First, it’s important to understand that leadership is not a title given to you. It’s an outlook. It’s a way of viewing the world – it’s a mindset. Leaders are simply problem solvers. They see a problem and they decide they want to change it, and they motivate people around them to go with them to solve the problem.
So in the work setting, when employees sit around and complain about not being in leadership and not having strong leaders around them – when they complain about not having the opportunity to lead – what they’re really saying is that they don’t want to lead. Because if they’re complaining about a problem they see instead of stepping up and doing something to solve it, then why on earth would they want to be in a position where their job is to solve problems every day? If you’re complaining about not being a leader in your job, that’s exactly why you’re not a leader in your job.
You may absolutely have the mindset of a leader somewhere deep inside of you, but you have to get past the knee-jerk reaction to complain about problems and decide in your mind that you are a problem solver; and if there’s a problem, then it’s just an opportunity for you to help solve a problem. Leaders understand that complaining doesn’t help anyone, so they get right to the business of solving the problem.
Leading in your home is the same way. In order to lead your household, all you have to do is step out in front of the problems and lead the way to a solution instead of being the one dragging everyone back through the problem by complaining.
I’ve never met a successful leader who spent their time complaining. Don’t get me wrong, we all have complaints in our minds and we all have our negative moments where we voice those complaints unnecessarily, but the only difference between leaders and followers is that leaders decide that they’re going to actually solve the problem instead of just complaining about it.

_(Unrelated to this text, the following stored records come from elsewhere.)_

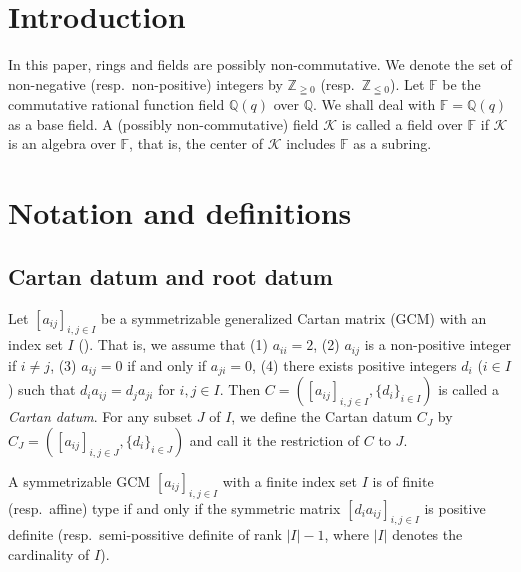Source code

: \documentclass[12pt,a4paper]{article}
\newcommand\K{{\mathcal K}}
\newcommand\Z{{\mathbb Z}} %
\newcommand\F{{\mathbb F}} %
\newcommand\Q{{\mathbb Q}} %
\theoremstyle{plain} %
\theoremstyle{definition} %
\theoremstyle{definition} %
\numberwithin{theorem}{section}
\numberwithin{equation}{section}
\numberwithin{figure}{section}
\numberwithin{table}{section}
\begin{document}
\title{\TITLE}
\author{\AUTHOR}
\date{\DATE}
\maketitle
\begin{abstract}\ABSTRACT\end{abstract}
\tableofcontents
\setcounter{section}{-1} %

\section{Introduction}

In this paper, rings and fields are possibly non-commutative.
We denote the set of non-negative (resp.\ non-positive) integers 
by $\Z_{\geqq0}$ (resp.\ $\Z_{\leqq0}$).
%
Let $\F$ be the commutative rational function field $\Q(q)$ over $\Q$.
We shall deal with $\F=\Q(q)$ as a base field.
A (possibly non-commutative) field $\K$ is called a field over $\F$
if $\K$ is an algebra over $\F$, 
that is, the center of $\K$ includes $\F$ as a subring.


\section{Notation and definitions}

\subsection{Cartan datum and root datum}

Let $[a_{ij}]_{i,j\in I}$ be a 
symmetrizable generalized Cartan matrix (GCM)
with an index set $I$ (\cite{kac-book}).
That is, we assume that 
(1) $a_{ii}=2$, 
(2) $a_{ij}$ is a non-positive integer if $i\ne j$,
(3) $a_{ij}=0$ if and only if $a_{ji}=0$, 
(4) there exists positive integers $d_i$ ($i\in I$) 
such that $d_ia_{ij}=d_ja_{ji}$ for $i,j\in I$.
Then $C=([a_{ij}]_{i,j\in I}, \{d_i\}_{i\in I})$ is called
a {\em Cartan datum}.
For any subset $J$ of $I$, 
we define the Cartan datum $C_J$ by $C_J=([a_{ij}]_{i,j\in J}, \{d_i\}_{i\in J})$
and call it the restriction of $C$ to $J$.

A symmetrizable GCM $[a_{ij}]_{i,j\in I}$ with a finite index set $I$
is of finite (resp.\ affine) type 
if and only if the symmetric matrix $[d_ia_{ij}]_{i,j\in I}$ is 
positive definite (resp.\ semi-possitive definite of rank $|I|-1$,
where $|I|$ denotes the cardinality of $I$).
\end{document}
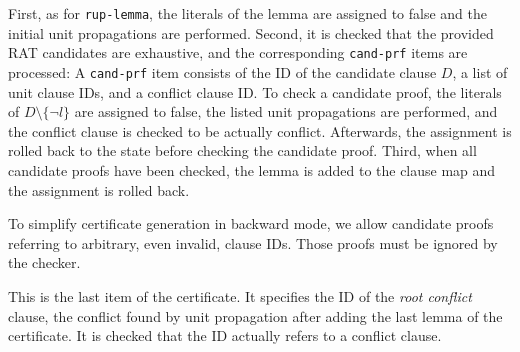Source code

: \documentclass{llncs}
\newcommand{\lsti}{\lstinline[language={},literate={}]}
\begin{document}
\begin{description}
      First, as for \lsti{rup-lemma}, the literals of the lemma are assigned to false and the initial unit propagations are performed. 
      Second, it is checked that the provided RAT candidates are exhaustive, and the corresponding \lsti{cand-prf} items are processed:
      A \lsti{cand-prf} item consists of the ID of the candidate clause $D$, a list of unit clause IDs, and a conflict clause ID.
      To check a candidate proof, the literals of $D\setminus\{\neg l\}$ are assigned to false, the listed unit propagations are performed, and the conflict clause is 
      checked to be actually conflict. Afterwards, the assignment is rolled back to the state before checking the candidate proof.
      Third, when all candidate proofs have been checked, the lemma is added to the clause map and the assignment is rolled back.

      To simplify certificate generation in backward mode, we allow candidate proofs referring to arbitrary, even invalid, clause IDs. Those proofs must be ignored by the checker.
    \item[conflict] This is the last item of the certificate. It specifies the ID of the \emph{root conflict} clause, \ie the conflict found by unit propagation after adding the last 
    lemma of the certificate. It is checked that the ID actually refers to a conflict clause.
\end{description}
\end{document}
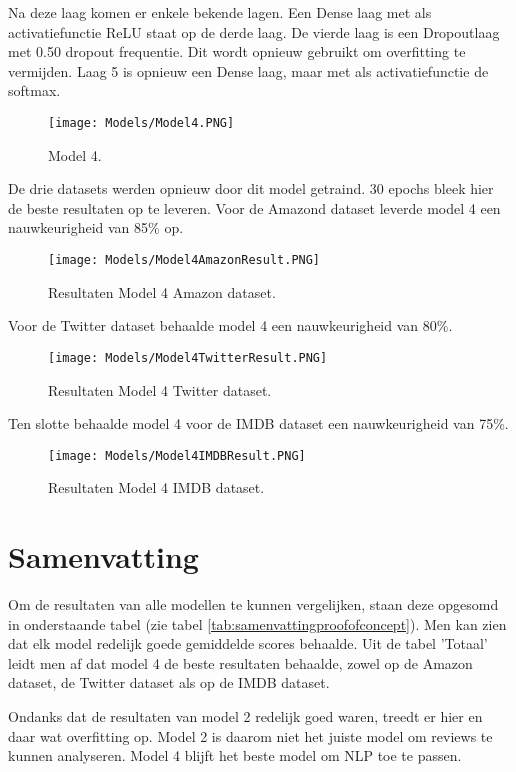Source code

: Na deze laag komen er enkele bekende lagen. Een Dense laag met als activatiefunctie ReLU staat op de derde laag. De vierde laag is een Dropoutlaag met 0.50 dropout frequentie. Dit wordt opnieuw gebruikt om overfitting te vermijden. Laag 5 is opnieuw een Dense laag, maar met als activatiefunctie de softmax.

\begin{figure}[!htbp]
    \texttt{[image: Models/Model4.PNG]}
    \caption{\label{model4}Model 4.}
\end{figure}
\FloatBarrier

De drie datasets werden opnieuw door dit model getraind. 30 epochs bleek hier de beste resultaten op te leveren. Voor de Amazond dataset leverde model 4 een nauwkeurigheid van 85\% op.

\begin{figure}[!htbp]
    \texttt{[image: Models/Model4AmazonResult.PNG]}
    \caption{\label{model4amazon}Resultaten Model 4 Amazon dataset.}
\end{figure}
\FloatBarrier

Voor de Twitter dataset behaalde model 4 een nauwkeurigheid van 80\%.

\begin{figure}[!htbp]
    \texttt{[image: Models/Model4TwitterResult.PNG]}
    \caption{\label{model4twitter}Resultaten Model 4 Twitter dataset.}
\end{figure}
\FloatBarrier

Ten slotte behaalde model 4 voor de IMDB dataset een nauwkeurigheid van 75\%.

\begin{figure}[!htbp]
    \texttt{[image: Models/Model4IMDBResult.PNG]}
    \caption{\label{model4imdb}Resultaten Model 4 IMDB dataset.}
\end{figure}
\FloatBarrier

\section{Samenvatting}
Om de resultaten van alle modellen te kunnen vergelijken, staan deze opgesomd in onderstaande tabel (zie tabel \ref{tab:samenvattingproofofconcept}). Men kan zien dat elk model redelijk goede gemiddelde scores behaalde. Uit de tabel 'Totaal' leidt men af dat model 4 de beste resultaten behaalde, zowel op de Amazon dataset, de Twitter dataset als op de IMDB dataset.

Ondanks dat de resultaten van model 2 redelijk goed waren, treedt er hier en daar wat overfitting op. Model 2 is daarom niet het juiste model om reviews te kunnen analyseren. Model 4 blijft het beste model om NLP toe te passen.



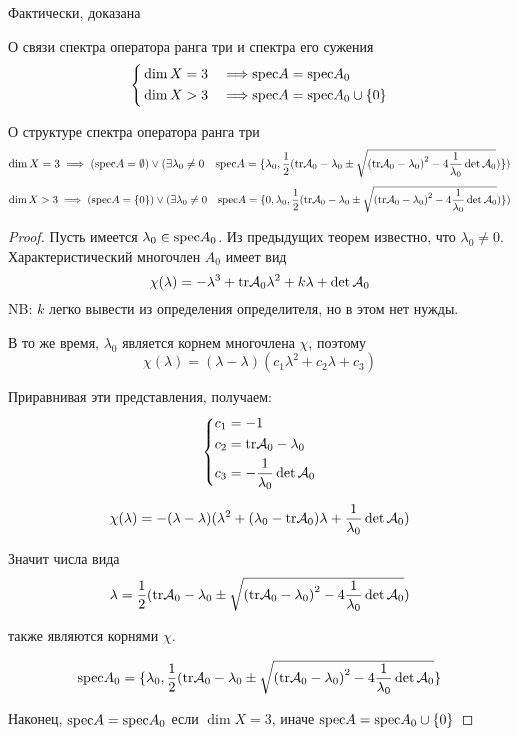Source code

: Фактически, доказана
\begin{thm}{О связи спектра оператора ранга три и спектра его сужения}
  \begin{equation*}
    \left\{\begin{aligned}
      & \dim X = 3 & \implies & \mathrm{spec} A = \mathrm{spec} A_0 \\
      & \dim X > 3 & \implies & \mathrm{spec} A = \mathrm{spec} A_0 \cup \{0\}
    \end{aligned}\right.\end{equation*}
\end{thm}

\begin{thm}{О структуре спектра оператора ранга три}\*
  $$
  \dim X = 3 \implies
  (\mathrm{spec} A = \emptyset)
  \lor (\exists \lambda_0 \neq 0 \quad
  \mathrm{spec} A = \{\lambda_0,
    \frac{1}{2} (\mathrm{tr}\mathcal A_0 - \lambda_0
    \pm\sqrt{ {(\mathrm{tr}\mathcal A_0 - \lambda_0)}^2 - 4\frac{1}{\lambda_0} \det\mathcal A_0 })
  \})$$
  $$
  \dim X > 3 \implies
  (\mathrm{spec} A = \{0\})
  \lor (\exists \lambda_0 \neq 0 \quad
  \mathrm{spec} A = \{0, \lambda_0,
    \frac{1}{2} (\mathrm{tr}\mathcal A_0 - \lambda_0
    \pm\sqrt{ {(\mathrm{tr}\mathcal A_0 - \lambda_0)}^2 - 4\frac{1}{\lambda_0} \det\mathcal A_0 })
  \})$$
\end{thm}
\begin{proof}
  Пусть имеется $\lambda_0\in\mathrm{spec} A_0$.
  Из предыдущих теорем известно, что $\lambda_0\neq 0$.
  Характеристический многочлен $A_0$ имеет вид
  $$\chi(\lambda) = -\lambda^3 + \mathrm{tr}\mathcal A_0 \lambda^2 + k\lambda + \det\mathcal A_0$$
  NB: $k$ легко вывести из определения определителя, но в этом нет нужды.

  В то же время, $\lambda_0$ является корнем многочлена $\chi$, поэтому
  $$\chi(\lambda) = (\lambda - \lambda)(c_1 \lambda^2 + c_2 \lambda + c_3)$$

  Приравнивая эти представления, получаем:
  $$\left\{\begin{aligned}
    & c_1 = -1 \\
    & c_2 = \mathrm{tr}\mathcal A_0 - \lambda_0 \\
    & c_3 = - \frac{1}{\lambda_0} \det\mathcal A_0
  \end{aligned}\right.$$

  $$\chi(\lambda) = -(\lambda - \lambda)(\lambda^2 + (\lambda_0 - \mathrm{tr}\mathcal A_0) \lambda + \frac{1}{\lambda_0}\det\mathcal A_0)$$

  Значит числа вида
  $$\lambda =
  \frac{1}{2} (\mathrm{tr}\mathcal A_0 - \lambda_0
  \pm\sqrt{ {(\mathrm{tr}\mathcal A_0 - \lambda_0)}^2 - 4\frac{1}{\lambda_0} \det\mathcal A_0 }) $$

  также являются корнями $\chi$.

  $$\mathrm{spec} A_0 = \{\lambda_0,
    \frac{1}{2} (\mathrm{tr}\mathcal A_0 - \lambda_0
    \pm\sqrt{ {(\mathrm{tr}\mathcal A_0 - \lambda_0)}^2 - 4\frac{1}{\lambda_0} \det\mathcal A_0 }
  \}$$

  Наконец, $\mathrm{spec} A = \mathrm{spec} A_0$ если $\dim X = 3$, иначе $\mathrm{spec} A = \mathrm{spec} A_0 \cup \{ 0 \}$
\end{proof}
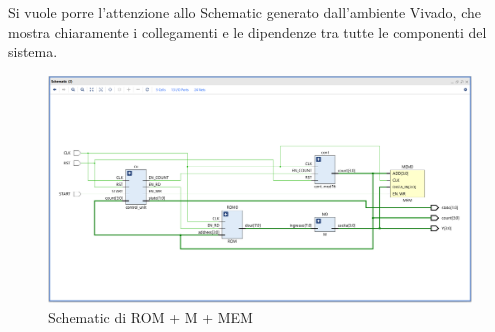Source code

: Si vuole porre l'attenzione allo Schematic generato dall'ambiente Vivado, che mostra chiaramente i collegamenti e le dipendenze tra tutte le componenti del sistema.
\begin{figure}[H]
	\centering
	\includegraphics[width=1\textwidth]{img/schematic_ROM_M_MEM.PNG}
	\caption{Schematic di ROM + M + MEM}
	\label{schemROM_M_MEM} 
\end{figure}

If you think about what it looks like to lead your household, it’s actually pretty simple. Let’s use a super simple example to illustrate:
If you’re hanging out with your family and you all decide that you’re hungry, you might tell them that you’re going to go get something to eat and ask them if they want to go with you. In that simple scenario, you’re leading them. You saw a problem that you had, you learned that they were facing the same problem, and then you offered to be the one to lead the charge in solving that problem. That’s really all leadership is. Yet when it comes to more complex scenarios, we make it more complex than it needs to be.
Leadership – whether it’s in the mundane or in the complex – is simple:
One person seeing a problem, sees the potential outcome of solving that problem, and then rallying the troops to go with them to solve it.
And a “problem” doesn’t have to be a bad thing. Some “problems” that need solving might include where the family is going to relax on vacation this year. These are things that need to be decided and led, and the only way to do it is to start the conversation, spur the motivation, help find the provision, and keep everyone on track to meeting the decided-upon solution.
But here’s the important part:
The leader does NOT always solve the problems themselves. Actually, they rarely do.
Good leadership – especially in a home – is empowering your family to win. It’s building your wife and kids up so they can go with you in the direction you’ve agreed that the family is going.
But you can’t do any of that if you’re complaining. Because I guarantee you while you’re sitting around complaining, your family is waiting for you to lead them in solving the problems they’re facing. And taking the hard approach to addressing problems rather than wallowing in them is what will make all the difference.